The date/time of last training attempt.

TrainFrequency Integer

Model retraining frequency (days).

MetaData String

Metadata with selection column types.

Metadata JSON format
{
inputs: [
{
name: "Name of the field 1 in the data sample",
type: "Text",
isRequired: true
},
{
name: "Name of the field 2 in the data sample",
type: "Lookup"
},
//...
],
output: {
name: "Resulting field",
type: "Lookup",
displayName: "Name of the column to display"
}
}

In this code:

  • inputs – a set of incoming columns for the model.
  • output – a column, the value of which the model should predict.

Column descriptions support the following attributes:

  • name – field name from the TrainingSetQuery expression.

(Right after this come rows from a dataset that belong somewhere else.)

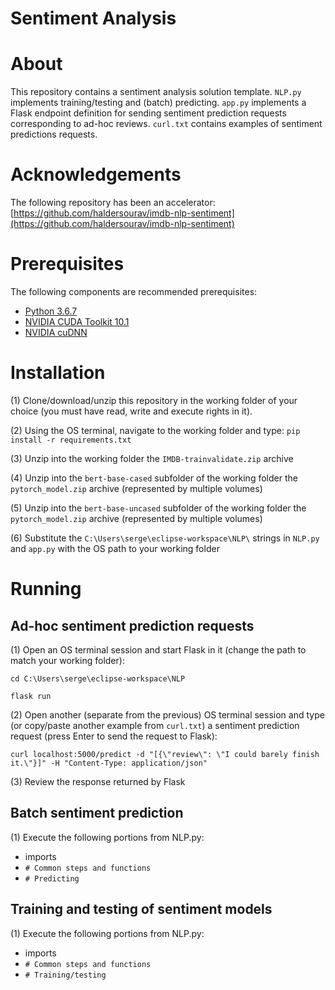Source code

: # Sentiment Analysis
# About

This repository contains a sentiment analysis solution template. `NLP.py` implements training/testing and (batch) predicting. `app.py` implements a Flask endpoint definition for sending sentiment prediction requests corresponding to ad-hoc reviews. `curl.txt` contains examples of sentiment predictions requests.

# Acknowledgements

The following repository has been an accelerator: [https://github.com/haldersourav/imdb-nlp-sentiment](https://github.com/haldersourav/imdb-nlp-sentiment)

# Prerequisites

The following components are recommended prerequisites:

- [Python 3.6.7](https://www.python.org/downloads/release/python-367/)
- [NVIDIA CUDA Toolkit 10.1](https://developer.nvidia.com/cuda-10.1-download-archive-base)
- [NVIDIA cuDNN](https://developer.nvidia.com/cudnn)

# Installation

(1) Clone/download/unzip this repository in the working folder of your choice (you must have read, write and execute rights in it).

(2) Using the OS terminal, navigate to the working folder and type: `pip install -r requirements.txt`

(3) Unzip into the working folder the `IMDB-trainvalidate.zip` archive

(4) Unzip into the `bert-base-cased` subfolder of the working folder the `pytorch_model.zip` archive (represented by multiple volumes)

(5) Unzip into the `bert-base-uncased` subfolder of the working folder the `pytorch_model.zip` archive (represented by multiple volumes)

(6) Substitute the `C:\Users\serge\eclipse-workspace\NLP\` strings in `NLP.py` and `app.py` with the OS path to your working folder

# Running
## Ad-hoc sentiment prediction requests

(1) Open an OS terminal session and start Flask in it (change the path to match your working folder):

 `cd C:\Users\serge\eclipse-workspace\NLP`
 
 `flask run`
 
 (2) Open another (separate from the previous) OS terminal session and type (or copy/paste another example from `curl.txt`) a sentiment prediction request (press Enter to send the request to Flask):
 
 `curl localhost:5000/predict -d "[{\"review\": \"I could barely finish it.\"}]" -H "Content-Type: application/json"` 

(3) Review the response returned by Flask

## Batch sentiment prediction

(1) Execute the following portions from NLP.py:

- imports
- `# Common steps and functions`
- `# Predicting`

## Training and testing of sentiment models

(1) Execute the following portions from NLP.py:

- imports
- `# Common steps and functions`
- `# Training/testing`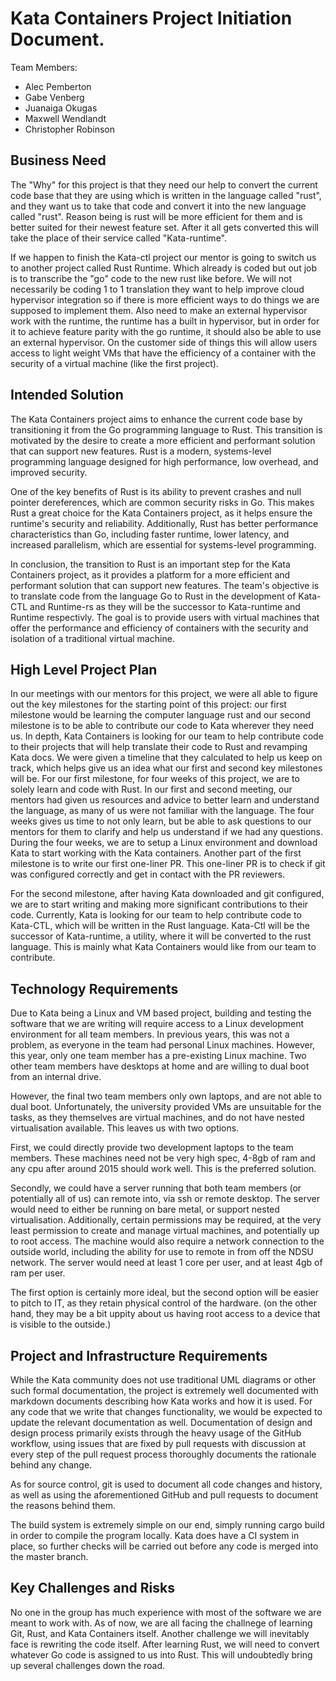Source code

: # Kata Containers Project Initiation Document.

Team Members:
* Alec Pemberton
* Gabe Venberg
* Juanaiga Okugas
* Maxwell Wendlandt
* Christopher Robinson

## Business Need

The "Why" for this project is that they need our help to convert the current code base that they are using which is written in the language called "rust", and they want us to take that code and convert it into the new language called "rust". Reason being is rust will be more efficient for them and is better suited for their newest feature set. After it all gets converted this will take the place of their service called "Kata-runtime".

If we happen to finish the Kata-ctl project our mentor is going to switch us to another project called Rust Runtime. Which already is coded but out job is to transcribe the "go" code to the new rust like before. We will not necessarily be coding 1 to 1 translation they want to help improve cloud hypervisor integration so if there is more efficient ways to do things we are supposed to implement them. Also need to make an external hypervisor work with the runtime, the runtime has a built in hypervisor, but in order for it to achieve feature parity with the go runtime, it should also be able to use an external hypervisor. On the customer side of things this will allow users access to light weight VMs that have the efficiency of a container with the security of a virtual machine (like the first project).

## Intended Solution

<!-- For kata-ctl, we will be working with the old go codebase in order to map the featuresets of kata-runtime to kata-ctl.
The go codebase is... hairy in places, so some minor re-architecting of the program might be needed.

for runtime-rs, we will be working off of james' minimum viable product and adding what features are needed.

additionally, we will be working on misclanious issues on the github repository in order to familiarize ourselves with the Kata codebase and community.-->

<!-- This should be 1-2 paragraphs describing a high level solution.  Many projects have clear requirements and a constrained solution to document here.  For projects that have research / exploratory / proof of concept elements, this section will be more focused on the process to reach a solution.  This should answer the ‘what’ question.

Having an architecture diagram showing the key components that you will be building is an important part of this section.  This diagram will evolve over the project as more details emerge, but having it here is a good way to drive clarity. -->

The Kata Containers project aims to enhance the current code base by transitioning it from the Go programming language to Rust. This transition is motivated by the desire to create a more efficient and performant solution that can support new features. Rust is a modern, systems-level programming language designed for high performance, low overhead, and improved security.

One of the key benefits of Rust is its ability to prevent crashes and null pointer dereferences, which are common security risks in Go. This makes Rust a great choice for the Kata Containers project, as it helps ensure the runtime's security and reliability. Additionally, Rust has better performance characteristics than Go, including faster runtime, lower latency, and increased parallelism, which are essential for systems-level programming.

In conclusion, the transition to Rust is an important step for the Kata Containers project, as it provides a platform for a more efficient and performant solution that can support new features. The team's objective is to translate code from the language Go to Rust in the development of Kata-CTL and Runtime-rs as they will be the successor to Kata-runtime and Runtime respectivly. The goal is to provide users with virtual machines that offer the performance and efficiency of containers with the security and isolation of a traditional virtual machine.

## High Level Project Plan
In our meetings with our mentors for this project, we were all able to figure out the key milestones for the starting point of this project: our first milestone would be learning the computer language rust and our second milestone is to be able to contribute our code to Kata wherever they need us. In depth, Kata Containers is looking for our team to help contribute code to their projects that will help translate their code to Rust and revamping Kata docs. We were given a timeline that they calculated to help us keep on track, which helps give us an idea what our first and second key milestones will be. For our first milestone, for four weeks of this project, we are to solely learn and code with Rust. In our first and second meeting, our mentors had given us resources and advice to better learn and understand the language, as many of us were not familiar with the language. The four weeks gives us time to not only learn, but be able to ask questions to our mentors for them to clarify and help us understand if we had any questions. During the four weeks, we are to setup a Linux environment and download Kata to start working with the Kata containers. Another part of the first milestone is to write our first one-liner PR. This one-liner PR is to check if git was configured correctly and get in contact with the PR reviewers.
 
For the second milestone, after having Kata downloaded and git configured, we are to start writing and making more significant contributions to their code. Currently, Kata is looking for our team to help contribute code to Kata-CTL, which will be written in the Rust language. Kata-Ctl will be the successor of Kata-runtime, a utility, where it will be converted to the rust language. This is mainly what Kata Containers would like from our team to contribute.
<!-- Break the project down into the two key milestones as a starting point for the project.  This will evolve as the project goes, so don’t expect things to go as planned.  One important concept for Dev Phase 1 is the ‘steel thread’ that will demonstrate some part of the project in an end to end fashion.  Users and user stories can be introduced here to identify the high priority scenarios for the project.  Map these into Dev Phase 1 and Dev Phase 2. -->

## Technology Requirements
Due to Kata being a Linux and VM based project, building and testing the software that we are writing will require access to a Linux development environment for all team members.
In previous years, this was not a problem, as everyone in the team had personal Linux machines.
However, this year, only one team member has a pre-existing Linux machine.
Two other team members have desktops at home and are willing to dual boot from an internal drive.

However, the final two team members only own laptops, and are not able to dual boot.
Unfortunately, the university provided VMs are unsuitable for the tasks, as they themselves are virtual machines, and do not have nested virtualisation available.
This leaves us with two options.

First, we could directly provide two development laptops to the team members.
These machines need not be very high spec, 4-8gb of ram and any cpu after around 2015 should work well.
This is the preferred solution.

Secondly, we could have a server running that both team members (or potentially all of us) can remote into, via ssh or remote desktop.
The server would need to either be running on bare metal, or support nested virtualisation.
Additionally, certain permissions may be required, at the very least permission to create and manage virtual machines, and potentially up to root access.
The machine would also require a network connection to the outside world, including the ability for use to remote in from off the NDSU network.
The server would need at least 1 core per user, and at least 4gb of ram per user.

The first option is certainly more ideal, but the second option will be easier to pitch to IT, as they retain physical control of the hardware. (on the other hand, they may be a bit uppity about us having root access to a device that is visible to the outside.)


<!-- This section should indicate what technology frameworks are required for the project by the client.  This would include things like the use of cloud computing from a specific company, frameworks like .Net or React, programming languages, emulators, test frameworks, etc.  It’s important to highlight any client requirements that the project team doesn’t have access to directly.  Are there subscriptions or licenses required?  Suggested training for the technology requirements should also be considered. -->

## Project and Infrastructure Requirements

<!--
* git
* github
	* github issues
	* github pull requests
	* github projects
* cargo
* no real design docs
* markdown documentation
-->

While the Kata community does not use traditional UML diagrams or other such formal documentation,
the project is extremely well documented with markdown documents describing how Kata works and how it is used.
For any code that we write that changes functionality, we would be expected to update the relevant documentation as well.
Documentation of design and design process primarily exists through the heavy usage of the GitHub workflow, using issues that are fixed by pull requests with discussion at every step of the pull request process thoroughly documents the rationale behind any change.

As for source control, git is used to document all code changes and history, as well as using the aforementioned GitHub and pull requests to document the reasons behind them.

The build system is extremely simple on our end, simply running cargo build in order to compile the program locally. Kata does have a CI system in place, so further checks will be carried out before any code is merged into the master branch.

<!-- This section should include infrastructure needs for the project such as specific tools for backlog tracking or issue tracking.  You should clarify what documentation is required by the client beyond the project initiation and backlog documents that the class requires.  You should expect some additional requirements or design documents, for example.  How should requirements be specified?  Are UML or other diagrams required for the design?
The section should include technical infrastructure such as source code control expectations, build frameworks, etc.  Again, it’s essential to highlight any client requirements that the project team doesn’t have access to.  Training should be considered as appropriate. -->

## Key Challenges and Risks

<!-- Every project has a set of unknowns and risks and it’s important to prioritize these early in the project.  List the key challenges and risks in this section. -->

No one in the group has much experience with most of the software we are meant to work with. As of now, we are all facing the challnege of learning Git, Rust, and Kata Containers itself. Another challenge we will inevitably face is rewriting the code itself. After learning Rust, we will need to convert whatever Go code is assigned to us into Rust. This will undoubtedly bring up several challenges down the road.
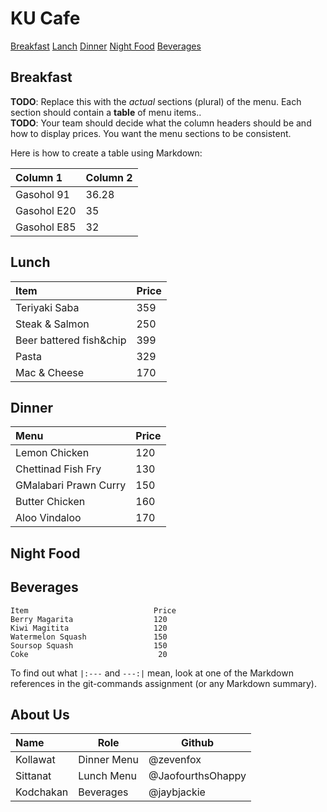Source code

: # KU Cafe

[Breakfast](#breakfast)
[Lanch](#lanch)
[Dinner](#dinner)
[Night Food](#nightfood)
[Beverages](#beverages)

## Breakfast

**TODO**: Replace this with the _actual_ sections (plural) of the menu. Each section should contain a **table** of menu items..  
**TODO**: Your team should decide what the column headers should be and how to display prices. You want the menu sections to be consistent.

Here is how to create a table using Markdown:

| Column 1    | Column 2 |
| :---------- | -------- |
| Gasohol 91  | 36.28    |
| Gasohol E20 | 35       |
| Gasohol E85 | 32       |

## Lunch
| Item                         | Price   |
|:-----------------------------|---------|
| Teriyaki Saba                | 359     |
| Steak & Salmon               | 250     |
| Beer battered fish&chip      | 399     |
| Pasta                        | 329     |
| Mac & Cheese                 | 170     |

## Dinner

| Menu                  | Price |
| :-------------------- | ----- |
| Lemon Chicken         | 120   |
| Chettinad Fish Fry    | 130   |
| GMalabari Prawn Curry | 150   |
| Butter Chicken        | 160   |
| Aloo Vindaloo         | 170   |

## Night Food

## Beverages

    Item                            Price
    Berry Magarita                  120
    Kiwi Magitita                   120
    Watermelon Squash               150
    Soursop Squash                  150
    Coke                             20
    
To find out what `|:---` and `---:|` mean, look at one of the Markdown references in the git-commands assignment
(or any Markdown summary).

## About Us

| Name     | Role        | Github    |
| :------- | ----------- | --------- |
| Kollawat | Dinner Menu | @zevenfox |
| Sittanat | Lunch Menu  | @JaofourthsOhappy |
| Kodchakan | Beverages | @jaybjackie |
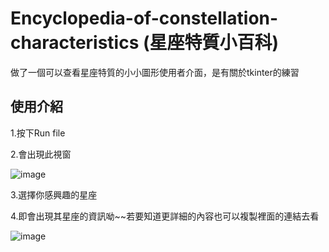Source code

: # Encyclopedia-of-constellation-characteristics (星座特質小百科)
做了一個可以查看星座特質的小小圖形使用者介面，是有關於tkinter的練習

## 使用介紹
1.按下Run file

2.會出現此視窗


![image](https://github.com/kungyanling/Encyclopedia-of-constellation-characteristics./blob/main/%E6%93%B7%E5%8F%961.PNG)

3.選擇你感興趣的星座

4.即會出現其星座的資訊呦~~若要知道更詳細的內容也可以複製裡面的連結去看


![image](https://github.com/kungyanling/Encyclopedia-of-constellation-characteristics./blob/main/%E6%93%B7%E5%8F%962.PNG)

  • type – data type for the training engine.

    Available values

    Text

    text column

    Lookup

    lookup column

    Boolean

    logical data type

    Numeric

    numeric type

    DateTime

    date and time

  • isRequired – mandatory field value (true/false). Default value – false.

TrainingSetQuery String

C#-expression of the training data selection. This expression should return the Terrasoft.Core.DB.Select class instance.

TrainingSetQuery example
(Select)new Select(userConnection)
.Column("Id")
.Column("Symptoms")
.Column("CreatedOn")
.From("Case", "c")
.OrderByDesc("c", "CreatedOn")
Important

Select the "Unique identifier" column type in the selection expression. This column should have the Id name.

Important

If the selection expression contains a column for sorting, then this column must be present in the resulting selection.

You can find examples of queries in the " Examples of data queries for the machine learning model " example.

RootSchemaUId Unique identifier

A link to an object schema for which the prediction will be executed.

Status String

The status of model processing (data transfer, training, ready for forecasting).

InstanceMetric Number

A quality metric for the current model instance.

MetricThreshold Number

Lowest threshold of model quality.

PredictionEnabled Logical

A flag that includes the prediction for this model.

TrainSessionId Unique identifier

Current training session.

MLProblemType Unique identifier

Machine learning problem (defines the algorithm and service url for model training).